La tradición asigna a Moisés como el autor del Pentateuco, a Josué como autor del libro que lleva su nombre, a Samuel como el autor de Jueces y Rut, a David como autor de muchos de los salmos, a Salomón como el autor de la mayor parte del libro de los Proverbios, así como Eclesiástico y del Cantar de los Cantares y a los profetas como autores de los libros que llevan sus nombres. En la actualidad la mayoría de los expertos están de acuerdo en que la redacción de la Biblia se debe a sucesivas formas de adición y ampliación realizadas a los largo de los siglos por una pluralidad de autores. Este mismo hecho ha dado lugar a los llamados libros apócrifos. Muchos indicios apuntan a que este autor plural utilizaría la técnica del corta-pega para elaborar el texto a partir de varias fuentes. Los exegetas modernos, por ejemplo, aseguran que el libro de Isaías se debe a una escuela fundada por los discípulos del profeta que trabajó a lo largo de más de dos siglos para elaborar una sola obra literaria que recoge una experiencia plural.

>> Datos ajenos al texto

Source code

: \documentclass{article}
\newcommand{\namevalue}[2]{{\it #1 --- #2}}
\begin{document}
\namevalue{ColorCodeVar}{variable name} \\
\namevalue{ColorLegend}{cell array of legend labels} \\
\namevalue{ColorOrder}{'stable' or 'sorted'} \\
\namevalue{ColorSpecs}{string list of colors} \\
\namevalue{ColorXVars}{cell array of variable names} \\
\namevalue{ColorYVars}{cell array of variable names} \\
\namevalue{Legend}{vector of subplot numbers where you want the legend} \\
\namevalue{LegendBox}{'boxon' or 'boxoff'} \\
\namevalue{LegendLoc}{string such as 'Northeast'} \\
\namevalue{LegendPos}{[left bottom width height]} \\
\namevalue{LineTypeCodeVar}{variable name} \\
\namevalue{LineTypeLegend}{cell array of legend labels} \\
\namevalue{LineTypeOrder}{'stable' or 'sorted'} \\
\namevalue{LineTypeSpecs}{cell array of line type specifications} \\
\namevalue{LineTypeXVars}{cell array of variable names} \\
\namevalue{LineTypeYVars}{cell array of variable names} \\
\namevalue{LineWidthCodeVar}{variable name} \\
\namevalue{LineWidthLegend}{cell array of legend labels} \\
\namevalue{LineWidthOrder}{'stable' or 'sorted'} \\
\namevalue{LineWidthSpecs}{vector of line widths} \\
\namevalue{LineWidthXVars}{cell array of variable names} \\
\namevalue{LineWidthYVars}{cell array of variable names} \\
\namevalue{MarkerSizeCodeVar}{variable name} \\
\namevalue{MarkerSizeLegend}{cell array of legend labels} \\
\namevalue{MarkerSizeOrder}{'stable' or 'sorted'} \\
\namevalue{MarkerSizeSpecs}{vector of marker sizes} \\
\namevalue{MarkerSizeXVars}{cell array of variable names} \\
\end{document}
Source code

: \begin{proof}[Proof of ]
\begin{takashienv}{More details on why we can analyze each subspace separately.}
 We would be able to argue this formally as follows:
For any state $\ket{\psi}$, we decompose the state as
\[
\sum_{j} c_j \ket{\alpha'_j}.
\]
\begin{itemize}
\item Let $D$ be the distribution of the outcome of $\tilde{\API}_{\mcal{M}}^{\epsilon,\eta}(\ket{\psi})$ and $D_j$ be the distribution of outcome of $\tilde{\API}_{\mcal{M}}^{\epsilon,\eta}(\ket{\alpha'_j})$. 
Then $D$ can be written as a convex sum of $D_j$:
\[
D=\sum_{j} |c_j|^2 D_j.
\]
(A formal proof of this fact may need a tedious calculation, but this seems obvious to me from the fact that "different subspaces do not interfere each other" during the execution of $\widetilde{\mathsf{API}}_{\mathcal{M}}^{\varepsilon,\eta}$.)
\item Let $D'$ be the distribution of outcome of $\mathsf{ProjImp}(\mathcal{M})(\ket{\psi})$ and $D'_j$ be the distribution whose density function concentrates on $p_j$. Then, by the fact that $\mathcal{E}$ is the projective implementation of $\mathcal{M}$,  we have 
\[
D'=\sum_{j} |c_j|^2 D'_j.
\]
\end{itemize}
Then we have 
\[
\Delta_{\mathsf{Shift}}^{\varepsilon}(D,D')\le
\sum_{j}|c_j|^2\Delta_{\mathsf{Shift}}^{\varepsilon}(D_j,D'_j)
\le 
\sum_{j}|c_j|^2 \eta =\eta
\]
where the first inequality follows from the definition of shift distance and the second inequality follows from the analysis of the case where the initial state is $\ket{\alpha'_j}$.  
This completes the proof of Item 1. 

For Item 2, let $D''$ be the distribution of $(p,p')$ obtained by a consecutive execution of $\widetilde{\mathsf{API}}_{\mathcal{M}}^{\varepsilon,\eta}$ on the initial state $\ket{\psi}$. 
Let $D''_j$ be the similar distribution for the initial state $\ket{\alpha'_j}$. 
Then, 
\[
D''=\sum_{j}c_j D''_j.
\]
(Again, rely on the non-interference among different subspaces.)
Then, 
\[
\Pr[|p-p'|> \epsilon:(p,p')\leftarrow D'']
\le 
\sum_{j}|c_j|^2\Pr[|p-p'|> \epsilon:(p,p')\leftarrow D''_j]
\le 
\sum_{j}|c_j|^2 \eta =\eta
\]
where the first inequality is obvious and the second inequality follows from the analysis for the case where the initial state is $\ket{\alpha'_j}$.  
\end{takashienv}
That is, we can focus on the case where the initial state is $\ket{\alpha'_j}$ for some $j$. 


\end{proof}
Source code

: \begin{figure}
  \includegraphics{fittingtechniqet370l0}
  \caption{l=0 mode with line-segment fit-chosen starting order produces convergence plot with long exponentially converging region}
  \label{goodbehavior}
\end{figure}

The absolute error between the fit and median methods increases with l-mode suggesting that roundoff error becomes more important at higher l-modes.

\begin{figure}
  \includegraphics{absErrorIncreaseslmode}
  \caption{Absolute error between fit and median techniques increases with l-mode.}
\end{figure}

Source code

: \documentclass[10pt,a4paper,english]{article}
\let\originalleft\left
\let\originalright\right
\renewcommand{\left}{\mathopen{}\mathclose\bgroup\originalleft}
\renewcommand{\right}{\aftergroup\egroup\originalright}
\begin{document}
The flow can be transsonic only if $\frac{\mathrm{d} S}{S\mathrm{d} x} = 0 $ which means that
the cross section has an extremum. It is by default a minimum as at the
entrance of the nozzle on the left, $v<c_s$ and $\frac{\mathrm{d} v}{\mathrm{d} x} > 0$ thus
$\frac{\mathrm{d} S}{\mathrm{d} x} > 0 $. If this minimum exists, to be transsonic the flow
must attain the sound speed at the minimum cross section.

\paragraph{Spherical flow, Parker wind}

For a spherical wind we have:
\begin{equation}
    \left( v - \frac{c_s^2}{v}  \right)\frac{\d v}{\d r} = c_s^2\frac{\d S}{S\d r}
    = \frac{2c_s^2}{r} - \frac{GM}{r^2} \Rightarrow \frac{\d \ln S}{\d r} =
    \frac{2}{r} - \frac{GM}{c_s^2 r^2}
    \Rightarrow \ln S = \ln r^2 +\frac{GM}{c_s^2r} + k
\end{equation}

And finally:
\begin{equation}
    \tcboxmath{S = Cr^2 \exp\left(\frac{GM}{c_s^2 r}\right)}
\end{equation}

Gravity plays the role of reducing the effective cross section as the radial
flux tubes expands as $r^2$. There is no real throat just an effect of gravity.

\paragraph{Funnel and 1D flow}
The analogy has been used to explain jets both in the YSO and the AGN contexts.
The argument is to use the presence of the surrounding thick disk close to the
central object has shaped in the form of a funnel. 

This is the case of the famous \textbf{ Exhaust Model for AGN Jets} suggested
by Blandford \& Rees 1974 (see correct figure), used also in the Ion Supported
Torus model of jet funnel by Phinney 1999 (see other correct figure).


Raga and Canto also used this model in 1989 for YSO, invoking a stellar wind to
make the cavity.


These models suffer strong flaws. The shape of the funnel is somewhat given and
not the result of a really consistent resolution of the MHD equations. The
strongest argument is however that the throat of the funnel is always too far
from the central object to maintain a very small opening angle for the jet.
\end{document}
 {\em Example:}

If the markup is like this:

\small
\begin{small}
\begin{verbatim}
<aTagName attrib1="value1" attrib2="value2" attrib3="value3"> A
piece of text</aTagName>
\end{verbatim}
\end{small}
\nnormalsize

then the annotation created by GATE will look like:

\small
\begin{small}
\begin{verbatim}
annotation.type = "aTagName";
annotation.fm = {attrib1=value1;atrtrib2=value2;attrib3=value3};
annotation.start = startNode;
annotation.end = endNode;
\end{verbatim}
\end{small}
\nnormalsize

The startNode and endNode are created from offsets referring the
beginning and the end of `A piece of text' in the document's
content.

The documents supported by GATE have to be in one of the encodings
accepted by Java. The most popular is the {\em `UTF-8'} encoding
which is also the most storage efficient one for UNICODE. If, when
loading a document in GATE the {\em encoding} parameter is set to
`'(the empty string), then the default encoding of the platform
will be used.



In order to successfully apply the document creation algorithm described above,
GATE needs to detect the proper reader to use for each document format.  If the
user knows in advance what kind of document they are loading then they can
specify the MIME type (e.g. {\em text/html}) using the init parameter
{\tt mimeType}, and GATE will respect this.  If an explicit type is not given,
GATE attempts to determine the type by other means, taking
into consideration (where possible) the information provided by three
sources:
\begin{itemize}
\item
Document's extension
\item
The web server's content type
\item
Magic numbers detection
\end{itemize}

Como acertadamente dice Rogerson la Biblia no fue durante cientos de años más que una “colección de rollos separados”. Conviene tenerlo en cuenta.

A medida que nos vayan ocurriendo cosas mientras progresamos en la lectura, las iremos añadiendo en este apartado de la mano del estupendo libro Una introducción a la Biblia de J.W. Rogerson que puede tomarse como guía.

De momento abordaremos la lectura siguiendo los libros históricos comenzando por el llamado Tetrateuco: Génesis, Éxodo y Números. El Levítico, que también forma parte del Tetrateuco, lo dejaremos de momento al margen por las razones que apunta nuestro guía.